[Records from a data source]
-------

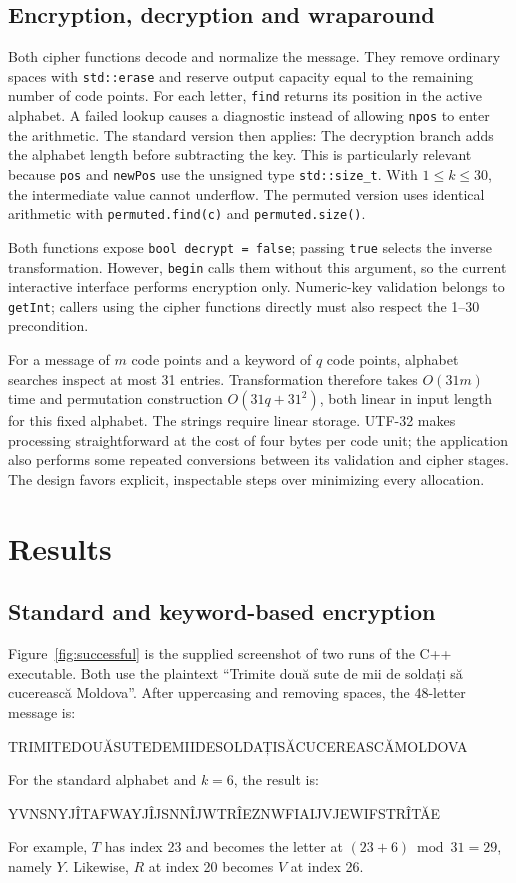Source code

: \documentclass{utmreport}
\newcommand{\sourceexcerpt}[2]{\VerbatimInput[firstline=#1,lastline=#2]{../src/main.cpp}}
\begin{document}
\section{Encryption, decryption and wraparound}
Both cipher functions decode and normalize the message. They remove ordinary spaces with \texttt{std::erase} and reserve output capacity equal to the remaining number of code points. For each letter, \texttt{find} returns its position in the active alphabet. A failed lookup causes a diagnostic instead of allowing \texttt{npos} to enter the arithmetic. The standard version then applies:
\sourceexcerpt{305}{322}
The decryption branch adds the alphabet length before subtracting the key. This is particularly relevant because \texttt{pos} and \texttt{newPos} use the unsigned type \texttt{std::size\_t}. With $1\le k\le30$, the intermediate value cannot underflow. The permuted version uses identical arithmetic with \texttt{permuted.find(c)} and \texttt{permuted.size()}.

Both functions expose \texttt{bool decrypt = false}; passing \texttt{true} selects the inverse transformation. However, \texttt{begin} calls them without this argument, so the current interactive interface performs encryption only. Numeric-key validation belongs to \texttt{getInt}; callers using the cipher functions directly must also respect the 1--30 precondition.

For a message of $m$ code points and a keyword of $q$ code points, alphabet searches inspect at most 31 entries. Transformation therefore takes $O(31m)$ time and permutation construction $O(31q+31^2)$, both linear in input length for this fixed alphabet. The strings require linear storage. UTF-32 makes processing straightforward at the cost of four bytes per code unit; the application also performs some repeated conversions between its validation and cipher stages. The design favors explicit, inspectable steps over minimizing every allocation.

\chapter{Results}
\section{Standard and keyword-based encryption}
Figure~\ref{fig:successful} is the supplied screenshot of two runs of the C++ executable. Both use the plaintext ``Trimite două sute de mii de soldați să cucerească Moldova''. After uppercasing and removing spaces, the 48-letter message is:
\begin{console}
TRIMITEDOUĂSUTEDEMIIDESOLDAȚISĂCUCEREASCĂMOLDOVA
\end{console}
For the standard alphabet and $k=6$, the result is:
\begin{console}
YVNSNYJÎTAFWAYJÎJSNNÎJWTRÎEZNWFIAIJVJEWIFSTRÎTĂE
\end{console}
For example, $T$ has index 23 and becomes the letter at $(23+6)\bmod31=29$, namely $Y$. Likewise, $R$ at index 20 becomes $V$ at index 26.
\end{document}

-------

Find the word "keyword" in the records, and report each line that has it.

PROBLEM SOLUTION:
For a message of $m$ code points and a keyword of $q$ code points, alphabet searches inspect at most 31 entries. Transformation therefore takes $O(31m)$ time and permutation construction $O(31q+31^2)$, both linear in input length for this fixed alphabet. The strings require linear storage. UTF-32 makes processing straightforward at the cost of four bytes per code unit; the application also performs some repeated conversions between its validation and cipher stages. The design favors explicit, inspectable steps over minimizing every allocation.
\section{Standard and keyword-based encryption}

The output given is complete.